Instructions to follow> Using the data below, copy each line that includes the word "weil".

[Stored entries]
----------------------------------------

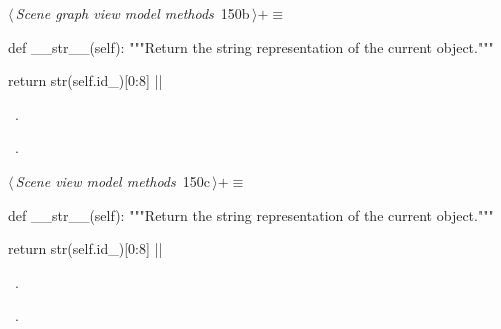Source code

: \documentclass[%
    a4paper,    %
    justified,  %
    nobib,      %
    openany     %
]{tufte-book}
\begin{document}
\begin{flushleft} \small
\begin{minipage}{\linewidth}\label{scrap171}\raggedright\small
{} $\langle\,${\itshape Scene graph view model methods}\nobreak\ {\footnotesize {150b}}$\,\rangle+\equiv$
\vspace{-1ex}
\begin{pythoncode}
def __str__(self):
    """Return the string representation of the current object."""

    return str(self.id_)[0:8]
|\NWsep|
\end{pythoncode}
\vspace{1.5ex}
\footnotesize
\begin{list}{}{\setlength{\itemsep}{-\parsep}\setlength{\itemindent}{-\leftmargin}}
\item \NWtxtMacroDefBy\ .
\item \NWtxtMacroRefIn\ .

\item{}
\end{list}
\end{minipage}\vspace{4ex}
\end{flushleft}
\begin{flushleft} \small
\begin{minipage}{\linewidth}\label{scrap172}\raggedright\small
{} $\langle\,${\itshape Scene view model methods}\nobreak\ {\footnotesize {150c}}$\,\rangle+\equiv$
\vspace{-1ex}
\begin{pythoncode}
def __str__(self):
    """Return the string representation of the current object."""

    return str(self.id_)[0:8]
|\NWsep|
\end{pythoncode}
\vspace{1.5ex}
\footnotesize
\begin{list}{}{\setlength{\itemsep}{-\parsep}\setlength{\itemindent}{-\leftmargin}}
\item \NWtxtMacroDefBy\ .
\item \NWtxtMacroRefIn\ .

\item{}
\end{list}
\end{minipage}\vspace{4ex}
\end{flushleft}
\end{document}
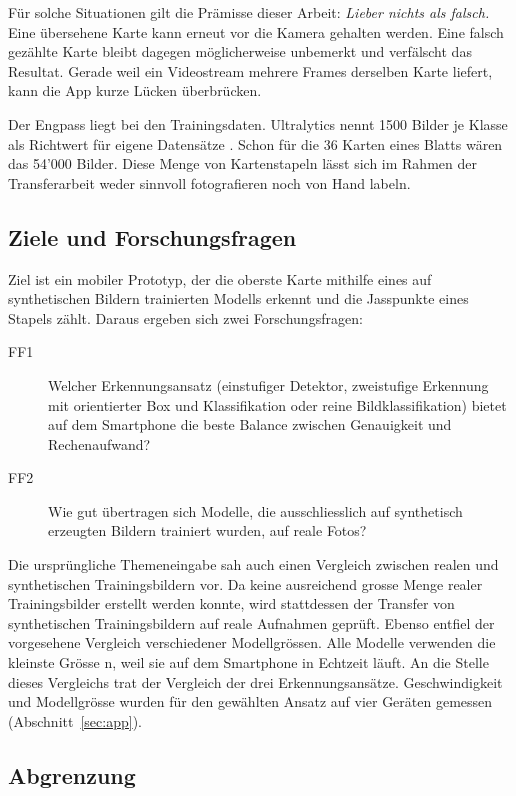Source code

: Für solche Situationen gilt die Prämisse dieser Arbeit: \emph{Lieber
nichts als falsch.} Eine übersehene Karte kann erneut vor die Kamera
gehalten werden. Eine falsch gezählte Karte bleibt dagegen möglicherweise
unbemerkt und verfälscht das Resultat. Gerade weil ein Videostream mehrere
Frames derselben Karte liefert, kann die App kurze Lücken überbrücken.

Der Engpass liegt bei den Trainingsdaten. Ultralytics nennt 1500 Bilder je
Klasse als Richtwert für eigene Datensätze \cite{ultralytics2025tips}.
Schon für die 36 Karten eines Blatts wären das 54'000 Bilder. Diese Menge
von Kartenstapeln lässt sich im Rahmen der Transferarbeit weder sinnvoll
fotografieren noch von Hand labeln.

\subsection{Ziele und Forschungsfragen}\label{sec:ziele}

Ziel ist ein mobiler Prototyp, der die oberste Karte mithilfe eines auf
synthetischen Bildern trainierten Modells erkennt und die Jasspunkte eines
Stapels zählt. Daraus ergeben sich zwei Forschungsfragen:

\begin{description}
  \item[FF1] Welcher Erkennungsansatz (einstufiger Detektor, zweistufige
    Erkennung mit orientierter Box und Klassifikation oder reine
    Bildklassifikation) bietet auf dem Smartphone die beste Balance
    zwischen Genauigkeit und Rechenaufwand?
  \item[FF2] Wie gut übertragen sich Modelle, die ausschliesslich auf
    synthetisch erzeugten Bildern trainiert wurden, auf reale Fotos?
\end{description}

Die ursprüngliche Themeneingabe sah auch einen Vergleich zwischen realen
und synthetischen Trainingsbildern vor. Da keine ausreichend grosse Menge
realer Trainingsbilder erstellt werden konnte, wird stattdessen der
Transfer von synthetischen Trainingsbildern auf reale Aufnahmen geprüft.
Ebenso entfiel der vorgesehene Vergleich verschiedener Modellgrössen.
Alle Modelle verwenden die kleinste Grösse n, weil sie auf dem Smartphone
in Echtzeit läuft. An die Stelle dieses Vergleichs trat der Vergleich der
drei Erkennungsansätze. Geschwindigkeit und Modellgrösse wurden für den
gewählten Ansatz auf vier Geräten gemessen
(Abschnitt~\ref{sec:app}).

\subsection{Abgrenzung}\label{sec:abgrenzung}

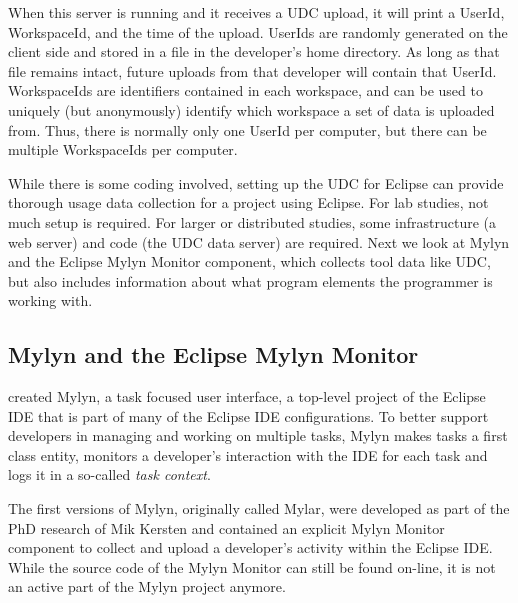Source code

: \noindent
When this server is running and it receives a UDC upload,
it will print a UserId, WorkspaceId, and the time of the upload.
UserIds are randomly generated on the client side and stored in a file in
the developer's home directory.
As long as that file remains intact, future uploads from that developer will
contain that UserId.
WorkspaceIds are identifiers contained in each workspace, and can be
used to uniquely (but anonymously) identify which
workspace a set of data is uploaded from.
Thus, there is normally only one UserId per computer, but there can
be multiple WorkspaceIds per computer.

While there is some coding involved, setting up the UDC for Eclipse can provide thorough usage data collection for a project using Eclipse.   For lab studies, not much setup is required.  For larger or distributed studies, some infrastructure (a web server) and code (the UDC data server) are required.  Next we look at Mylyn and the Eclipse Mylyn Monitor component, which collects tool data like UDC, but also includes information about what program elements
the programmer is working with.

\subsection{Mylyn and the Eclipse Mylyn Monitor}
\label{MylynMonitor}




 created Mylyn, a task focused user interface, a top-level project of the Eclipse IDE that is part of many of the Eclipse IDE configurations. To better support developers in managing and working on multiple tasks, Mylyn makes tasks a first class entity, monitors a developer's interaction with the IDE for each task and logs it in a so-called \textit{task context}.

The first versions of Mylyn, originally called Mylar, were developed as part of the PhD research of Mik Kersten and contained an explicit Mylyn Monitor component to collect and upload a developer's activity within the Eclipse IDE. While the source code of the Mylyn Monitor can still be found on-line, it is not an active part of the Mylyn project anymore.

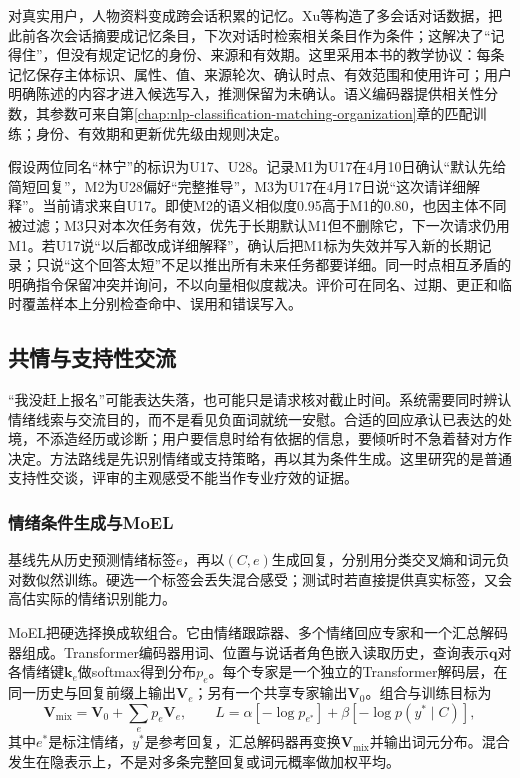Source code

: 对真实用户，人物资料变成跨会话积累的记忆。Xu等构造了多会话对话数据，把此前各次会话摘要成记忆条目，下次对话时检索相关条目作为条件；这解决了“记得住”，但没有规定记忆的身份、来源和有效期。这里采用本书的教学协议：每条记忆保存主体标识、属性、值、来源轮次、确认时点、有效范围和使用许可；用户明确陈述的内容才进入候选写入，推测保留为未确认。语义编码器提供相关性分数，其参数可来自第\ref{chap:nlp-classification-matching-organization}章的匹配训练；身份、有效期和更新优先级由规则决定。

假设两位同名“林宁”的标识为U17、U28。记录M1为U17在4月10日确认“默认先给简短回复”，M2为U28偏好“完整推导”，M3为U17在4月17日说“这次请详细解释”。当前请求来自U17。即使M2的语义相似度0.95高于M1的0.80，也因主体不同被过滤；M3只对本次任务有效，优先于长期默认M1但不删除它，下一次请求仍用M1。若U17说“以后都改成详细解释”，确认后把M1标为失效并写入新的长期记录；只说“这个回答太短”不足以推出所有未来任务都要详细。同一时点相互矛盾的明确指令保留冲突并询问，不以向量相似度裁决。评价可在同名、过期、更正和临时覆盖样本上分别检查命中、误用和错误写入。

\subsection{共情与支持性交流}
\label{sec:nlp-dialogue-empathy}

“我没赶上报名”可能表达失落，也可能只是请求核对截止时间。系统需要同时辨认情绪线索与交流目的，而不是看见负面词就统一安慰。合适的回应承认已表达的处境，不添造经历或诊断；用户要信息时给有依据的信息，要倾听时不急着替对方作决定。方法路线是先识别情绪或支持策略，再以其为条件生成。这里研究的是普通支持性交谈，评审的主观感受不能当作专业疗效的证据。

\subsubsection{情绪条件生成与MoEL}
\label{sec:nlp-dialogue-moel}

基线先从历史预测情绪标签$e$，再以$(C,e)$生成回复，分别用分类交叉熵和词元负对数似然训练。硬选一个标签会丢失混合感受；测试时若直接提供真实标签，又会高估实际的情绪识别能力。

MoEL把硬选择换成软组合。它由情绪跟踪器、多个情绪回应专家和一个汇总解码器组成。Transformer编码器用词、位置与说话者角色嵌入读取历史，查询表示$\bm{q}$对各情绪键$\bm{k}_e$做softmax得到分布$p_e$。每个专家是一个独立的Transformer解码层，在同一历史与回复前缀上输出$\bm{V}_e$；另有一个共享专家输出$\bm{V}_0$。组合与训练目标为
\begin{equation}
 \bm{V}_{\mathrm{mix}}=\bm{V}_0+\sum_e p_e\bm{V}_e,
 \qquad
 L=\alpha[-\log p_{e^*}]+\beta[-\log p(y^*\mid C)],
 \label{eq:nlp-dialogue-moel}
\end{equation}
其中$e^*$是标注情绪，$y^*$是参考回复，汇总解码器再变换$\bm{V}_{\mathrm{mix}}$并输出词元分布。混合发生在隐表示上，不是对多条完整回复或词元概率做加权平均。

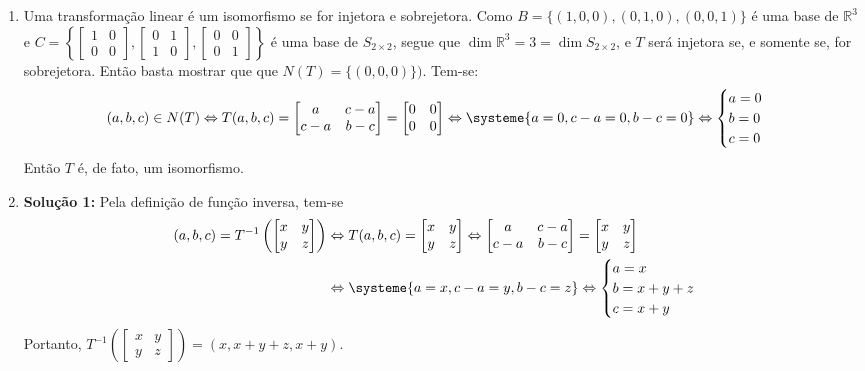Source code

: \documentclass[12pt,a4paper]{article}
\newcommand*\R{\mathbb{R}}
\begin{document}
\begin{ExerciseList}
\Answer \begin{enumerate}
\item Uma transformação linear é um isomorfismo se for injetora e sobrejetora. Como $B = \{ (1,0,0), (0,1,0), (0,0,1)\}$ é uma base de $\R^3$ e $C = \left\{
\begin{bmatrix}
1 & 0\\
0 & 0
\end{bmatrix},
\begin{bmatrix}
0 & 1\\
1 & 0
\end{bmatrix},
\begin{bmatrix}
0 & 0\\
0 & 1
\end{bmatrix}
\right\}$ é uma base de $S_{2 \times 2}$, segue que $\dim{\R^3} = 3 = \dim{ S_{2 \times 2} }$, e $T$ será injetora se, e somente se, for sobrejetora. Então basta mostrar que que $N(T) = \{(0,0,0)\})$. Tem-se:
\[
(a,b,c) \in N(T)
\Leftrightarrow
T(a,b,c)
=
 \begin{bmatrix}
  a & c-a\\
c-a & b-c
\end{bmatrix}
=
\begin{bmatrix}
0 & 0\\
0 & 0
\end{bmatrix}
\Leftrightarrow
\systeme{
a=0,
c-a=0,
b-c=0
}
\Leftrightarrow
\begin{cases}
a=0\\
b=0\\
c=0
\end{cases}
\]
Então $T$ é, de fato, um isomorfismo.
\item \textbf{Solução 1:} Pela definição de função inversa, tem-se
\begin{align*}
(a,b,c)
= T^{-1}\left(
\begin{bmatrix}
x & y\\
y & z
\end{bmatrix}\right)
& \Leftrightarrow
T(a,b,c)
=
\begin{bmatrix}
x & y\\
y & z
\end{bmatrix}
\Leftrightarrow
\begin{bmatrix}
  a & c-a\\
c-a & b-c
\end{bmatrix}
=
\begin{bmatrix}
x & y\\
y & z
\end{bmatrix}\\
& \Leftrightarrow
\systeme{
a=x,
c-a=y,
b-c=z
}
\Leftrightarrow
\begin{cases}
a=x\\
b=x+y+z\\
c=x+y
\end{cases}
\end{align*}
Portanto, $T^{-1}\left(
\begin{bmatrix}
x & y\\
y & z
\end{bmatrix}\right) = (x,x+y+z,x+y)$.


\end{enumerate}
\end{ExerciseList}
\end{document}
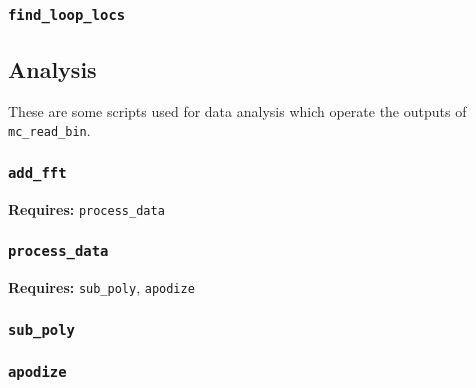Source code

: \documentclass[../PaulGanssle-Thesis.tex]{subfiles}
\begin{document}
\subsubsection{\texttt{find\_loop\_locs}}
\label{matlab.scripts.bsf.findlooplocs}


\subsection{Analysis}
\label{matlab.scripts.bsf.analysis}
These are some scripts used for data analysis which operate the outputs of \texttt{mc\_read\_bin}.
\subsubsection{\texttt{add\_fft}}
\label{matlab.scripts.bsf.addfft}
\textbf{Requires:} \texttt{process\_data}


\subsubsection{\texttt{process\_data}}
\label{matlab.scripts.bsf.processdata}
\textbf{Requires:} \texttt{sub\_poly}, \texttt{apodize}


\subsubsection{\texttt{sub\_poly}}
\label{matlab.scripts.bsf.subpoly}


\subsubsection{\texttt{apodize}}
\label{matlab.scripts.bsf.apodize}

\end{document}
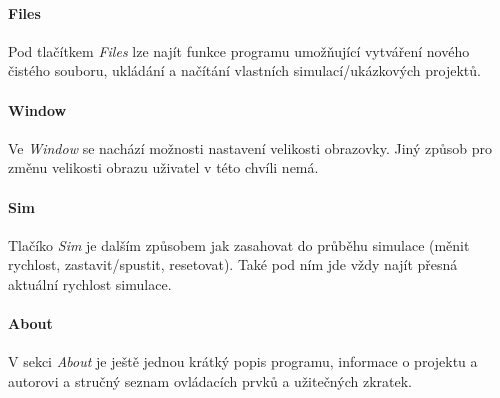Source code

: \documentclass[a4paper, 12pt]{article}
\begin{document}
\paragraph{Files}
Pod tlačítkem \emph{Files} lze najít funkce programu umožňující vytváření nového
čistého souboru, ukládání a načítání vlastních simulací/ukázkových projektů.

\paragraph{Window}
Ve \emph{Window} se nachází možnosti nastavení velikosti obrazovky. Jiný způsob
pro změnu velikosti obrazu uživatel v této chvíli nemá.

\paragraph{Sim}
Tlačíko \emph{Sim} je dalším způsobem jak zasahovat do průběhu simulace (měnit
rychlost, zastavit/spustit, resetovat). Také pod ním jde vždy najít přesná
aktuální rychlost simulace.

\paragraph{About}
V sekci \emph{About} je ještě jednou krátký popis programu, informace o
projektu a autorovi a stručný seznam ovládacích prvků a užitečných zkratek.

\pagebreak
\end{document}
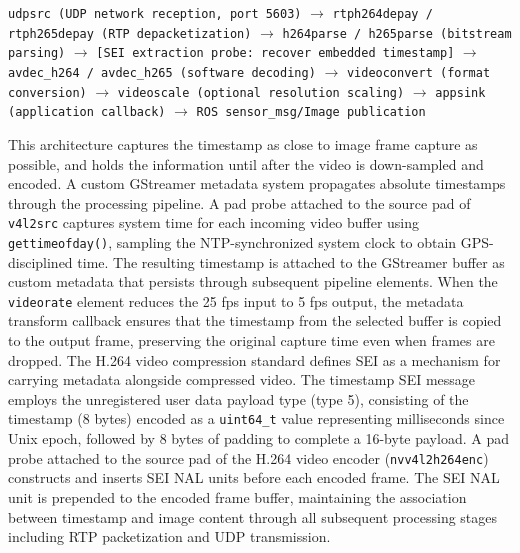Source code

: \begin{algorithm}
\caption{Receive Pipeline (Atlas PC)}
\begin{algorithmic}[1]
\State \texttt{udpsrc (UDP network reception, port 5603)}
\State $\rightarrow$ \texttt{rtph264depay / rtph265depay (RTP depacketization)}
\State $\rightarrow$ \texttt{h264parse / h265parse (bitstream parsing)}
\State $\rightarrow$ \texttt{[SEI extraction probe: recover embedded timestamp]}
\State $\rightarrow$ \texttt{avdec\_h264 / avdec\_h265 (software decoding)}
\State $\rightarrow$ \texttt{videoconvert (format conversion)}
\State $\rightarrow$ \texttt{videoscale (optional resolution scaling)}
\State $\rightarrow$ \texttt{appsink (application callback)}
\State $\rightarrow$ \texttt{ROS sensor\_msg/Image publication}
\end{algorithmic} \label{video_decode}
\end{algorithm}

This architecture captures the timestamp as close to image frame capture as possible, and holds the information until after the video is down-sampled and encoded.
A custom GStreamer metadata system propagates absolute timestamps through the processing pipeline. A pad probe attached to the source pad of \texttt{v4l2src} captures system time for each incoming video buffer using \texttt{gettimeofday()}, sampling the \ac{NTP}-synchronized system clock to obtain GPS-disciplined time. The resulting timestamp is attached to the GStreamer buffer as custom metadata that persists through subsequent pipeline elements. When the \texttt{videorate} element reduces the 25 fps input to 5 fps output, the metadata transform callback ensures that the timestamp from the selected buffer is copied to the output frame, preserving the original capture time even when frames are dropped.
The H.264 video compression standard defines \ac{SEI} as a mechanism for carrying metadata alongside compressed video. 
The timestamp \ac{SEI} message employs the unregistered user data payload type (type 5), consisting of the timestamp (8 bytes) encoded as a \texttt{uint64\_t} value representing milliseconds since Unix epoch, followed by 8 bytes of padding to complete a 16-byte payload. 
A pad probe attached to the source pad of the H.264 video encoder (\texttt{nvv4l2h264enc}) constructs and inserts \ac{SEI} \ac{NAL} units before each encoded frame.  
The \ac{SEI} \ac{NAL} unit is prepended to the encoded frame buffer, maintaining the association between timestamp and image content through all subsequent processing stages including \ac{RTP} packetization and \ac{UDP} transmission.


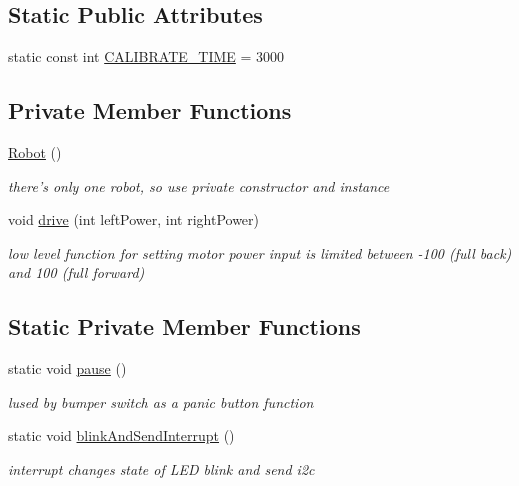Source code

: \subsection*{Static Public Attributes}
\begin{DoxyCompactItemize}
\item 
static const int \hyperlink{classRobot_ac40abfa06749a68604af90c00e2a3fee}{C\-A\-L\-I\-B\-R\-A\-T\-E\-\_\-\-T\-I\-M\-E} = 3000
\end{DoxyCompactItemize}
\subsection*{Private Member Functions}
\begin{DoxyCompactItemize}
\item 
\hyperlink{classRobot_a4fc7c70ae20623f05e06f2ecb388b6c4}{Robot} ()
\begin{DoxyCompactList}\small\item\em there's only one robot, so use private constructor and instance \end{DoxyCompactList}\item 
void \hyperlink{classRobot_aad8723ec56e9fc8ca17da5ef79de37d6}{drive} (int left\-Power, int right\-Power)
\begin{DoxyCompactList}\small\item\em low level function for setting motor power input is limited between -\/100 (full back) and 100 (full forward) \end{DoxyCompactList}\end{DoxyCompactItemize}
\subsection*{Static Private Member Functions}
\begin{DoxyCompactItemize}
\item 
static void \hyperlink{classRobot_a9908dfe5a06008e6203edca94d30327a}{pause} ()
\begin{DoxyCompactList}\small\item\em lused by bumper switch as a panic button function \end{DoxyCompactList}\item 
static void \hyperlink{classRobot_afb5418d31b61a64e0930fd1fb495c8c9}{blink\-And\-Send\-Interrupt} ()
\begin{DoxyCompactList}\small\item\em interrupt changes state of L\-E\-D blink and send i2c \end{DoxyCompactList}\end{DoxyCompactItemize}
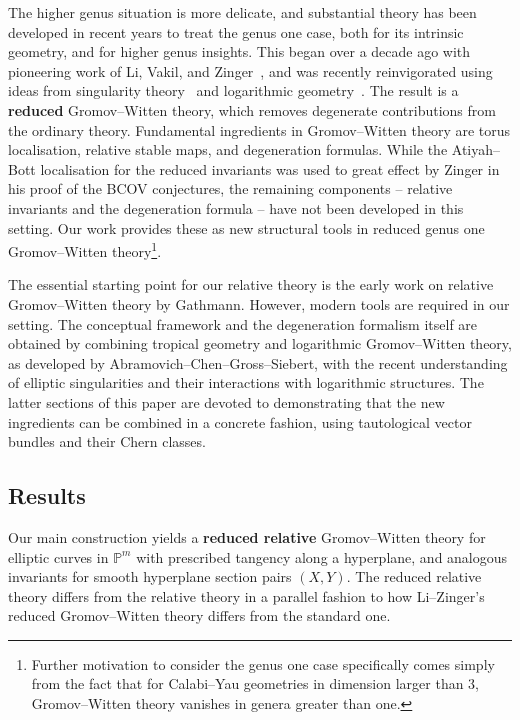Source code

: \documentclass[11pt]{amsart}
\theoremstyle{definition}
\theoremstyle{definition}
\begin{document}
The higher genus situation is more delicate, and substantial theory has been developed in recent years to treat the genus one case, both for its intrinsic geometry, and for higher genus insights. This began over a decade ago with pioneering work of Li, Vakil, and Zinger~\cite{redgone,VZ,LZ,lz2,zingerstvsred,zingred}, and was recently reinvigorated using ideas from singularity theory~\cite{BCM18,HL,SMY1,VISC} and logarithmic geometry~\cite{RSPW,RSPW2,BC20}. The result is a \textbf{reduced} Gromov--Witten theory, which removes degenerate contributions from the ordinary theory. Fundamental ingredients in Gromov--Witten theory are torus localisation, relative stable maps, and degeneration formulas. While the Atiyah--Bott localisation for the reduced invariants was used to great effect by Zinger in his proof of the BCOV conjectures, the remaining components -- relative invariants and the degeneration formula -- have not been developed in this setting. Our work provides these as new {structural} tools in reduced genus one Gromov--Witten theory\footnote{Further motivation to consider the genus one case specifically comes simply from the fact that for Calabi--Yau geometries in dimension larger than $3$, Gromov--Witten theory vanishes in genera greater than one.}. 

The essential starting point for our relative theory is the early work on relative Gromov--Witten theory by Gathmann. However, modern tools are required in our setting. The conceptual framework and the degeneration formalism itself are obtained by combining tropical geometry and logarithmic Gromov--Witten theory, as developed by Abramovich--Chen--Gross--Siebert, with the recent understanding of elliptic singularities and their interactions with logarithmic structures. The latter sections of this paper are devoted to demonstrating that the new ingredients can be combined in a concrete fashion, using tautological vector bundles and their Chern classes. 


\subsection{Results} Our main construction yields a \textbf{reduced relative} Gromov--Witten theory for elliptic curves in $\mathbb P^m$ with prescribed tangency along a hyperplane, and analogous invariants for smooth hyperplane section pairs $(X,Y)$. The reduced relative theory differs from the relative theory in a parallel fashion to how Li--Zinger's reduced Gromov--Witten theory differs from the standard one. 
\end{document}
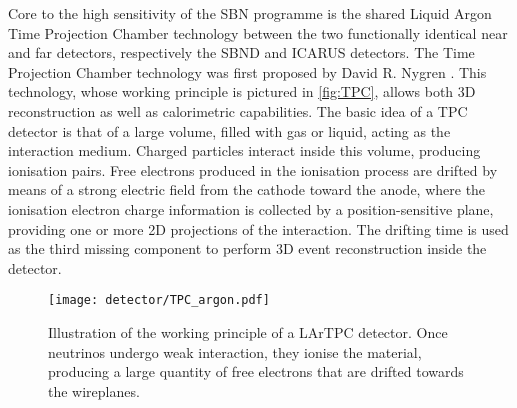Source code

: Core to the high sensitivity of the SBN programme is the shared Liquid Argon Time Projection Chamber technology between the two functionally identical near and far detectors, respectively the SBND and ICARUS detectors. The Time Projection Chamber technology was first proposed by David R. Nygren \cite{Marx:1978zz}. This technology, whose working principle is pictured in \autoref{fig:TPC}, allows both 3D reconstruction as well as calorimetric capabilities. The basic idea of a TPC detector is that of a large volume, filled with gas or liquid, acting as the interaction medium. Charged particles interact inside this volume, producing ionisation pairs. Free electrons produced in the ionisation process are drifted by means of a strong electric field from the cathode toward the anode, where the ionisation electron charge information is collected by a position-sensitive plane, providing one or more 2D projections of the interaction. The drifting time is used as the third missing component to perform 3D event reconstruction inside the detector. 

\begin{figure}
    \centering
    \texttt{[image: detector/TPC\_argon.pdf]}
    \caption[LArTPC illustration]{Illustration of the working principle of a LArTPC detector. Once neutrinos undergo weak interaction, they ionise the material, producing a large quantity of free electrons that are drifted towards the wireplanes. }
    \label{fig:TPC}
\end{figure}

----------------------------------------

Task output>
unbemerkt und verfälscht das Resultat. Gerade weil ein Videostream mehrere
Alle Modelle verwenden die kleinste Grösse n, weil sie auf dem Smartphone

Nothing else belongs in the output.